(Items from a data source)
....

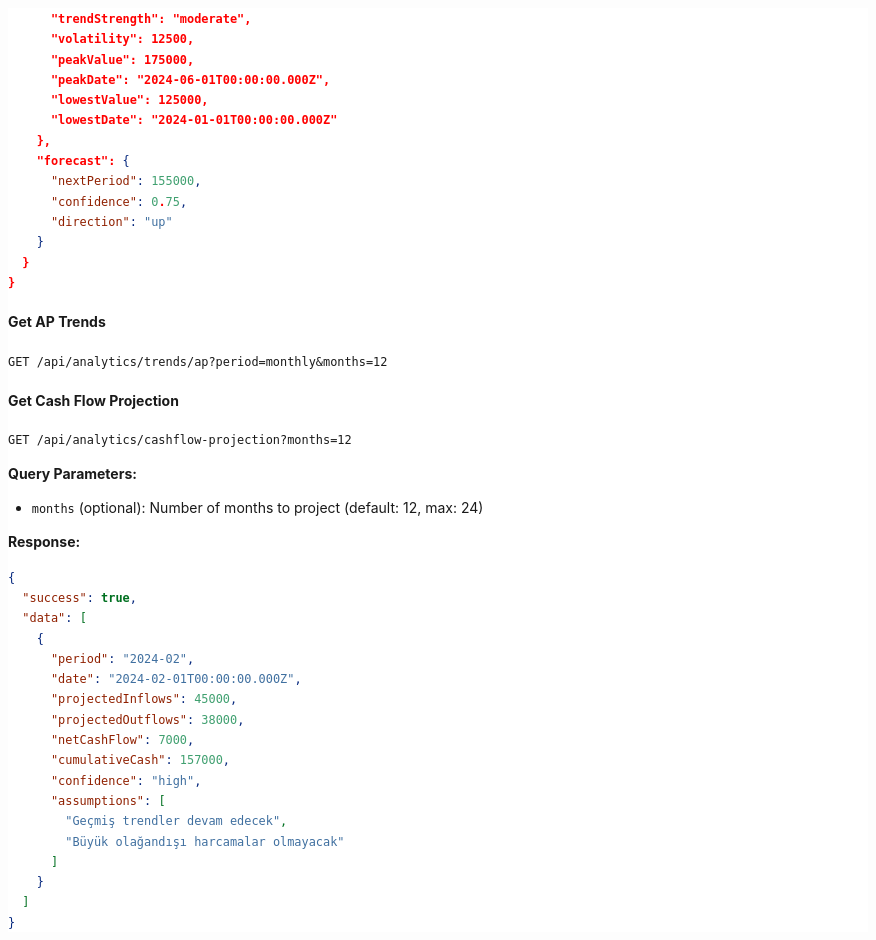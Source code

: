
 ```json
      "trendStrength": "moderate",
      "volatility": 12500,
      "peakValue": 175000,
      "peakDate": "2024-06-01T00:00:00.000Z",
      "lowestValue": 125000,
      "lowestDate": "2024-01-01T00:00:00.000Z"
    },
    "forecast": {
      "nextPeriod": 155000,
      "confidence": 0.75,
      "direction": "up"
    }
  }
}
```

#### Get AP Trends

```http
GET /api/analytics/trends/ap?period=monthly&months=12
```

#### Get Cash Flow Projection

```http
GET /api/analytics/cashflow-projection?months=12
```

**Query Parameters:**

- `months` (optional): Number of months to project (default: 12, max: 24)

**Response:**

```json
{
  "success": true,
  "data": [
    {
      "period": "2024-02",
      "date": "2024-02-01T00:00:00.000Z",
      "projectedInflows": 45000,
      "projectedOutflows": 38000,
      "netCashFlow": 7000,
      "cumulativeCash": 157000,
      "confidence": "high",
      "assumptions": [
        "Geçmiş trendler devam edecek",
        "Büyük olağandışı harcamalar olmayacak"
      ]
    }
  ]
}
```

....

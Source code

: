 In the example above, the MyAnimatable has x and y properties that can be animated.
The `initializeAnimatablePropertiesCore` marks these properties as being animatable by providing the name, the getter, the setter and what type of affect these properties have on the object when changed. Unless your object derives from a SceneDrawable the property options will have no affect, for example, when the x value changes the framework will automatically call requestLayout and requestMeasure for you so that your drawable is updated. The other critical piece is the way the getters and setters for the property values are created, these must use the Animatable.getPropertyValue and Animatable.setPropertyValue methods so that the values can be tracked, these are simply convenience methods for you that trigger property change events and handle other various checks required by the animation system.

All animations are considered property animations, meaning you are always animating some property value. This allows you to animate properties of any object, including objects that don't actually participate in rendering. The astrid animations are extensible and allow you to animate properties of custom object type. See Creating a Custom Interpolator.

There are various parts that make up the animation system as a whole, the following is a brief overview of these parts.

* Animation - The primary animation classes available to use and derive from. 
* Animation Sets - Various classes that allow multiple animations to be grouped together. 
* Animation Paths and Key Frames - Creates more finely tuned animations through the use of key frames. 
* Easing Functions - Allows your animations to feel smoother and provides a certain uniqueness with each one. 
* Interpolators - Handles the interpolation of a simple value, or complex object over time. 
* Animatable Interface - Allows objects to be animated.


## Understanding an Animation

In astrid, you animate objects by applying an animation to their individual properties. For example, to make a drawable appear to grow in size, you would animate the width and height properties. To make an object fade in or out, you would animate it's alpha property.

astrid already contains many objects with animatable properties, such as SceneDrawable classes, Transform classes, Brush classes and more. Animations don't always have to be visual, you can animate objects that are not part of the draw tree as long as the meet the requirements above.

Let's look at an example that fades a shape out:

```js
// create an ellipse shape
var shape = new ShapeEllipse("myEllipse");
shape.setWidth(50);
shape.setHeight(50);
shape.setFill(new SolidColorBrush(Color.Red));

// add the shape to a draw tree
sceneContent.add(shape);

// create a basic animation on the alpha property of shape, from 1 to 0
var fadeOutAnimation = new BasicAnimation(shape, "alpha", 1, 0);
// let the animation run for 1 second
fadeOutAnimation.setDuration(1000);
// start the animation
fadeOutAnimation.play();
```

....

WORK INSTRUCTIONS -> Select every line of the records holding the string "shape".

WRITTEN ANSWER ->
Let's look at an example that fades a shape out:
// create an ellipse shape
var shape = new ShapeEllipse("myEllipse");
shape.setWidth(50);
shape.setHeight(50);
shape.setFill(new SolidColorBrush(Color.Red));
// add the shape to a draw tree
sceneContent.add(shape);
// create a basic animation on the alpha property of shape, from 1 to 0
var fadeOutAnimation = new BasicAnimation(shape, "alpha", 1, 0);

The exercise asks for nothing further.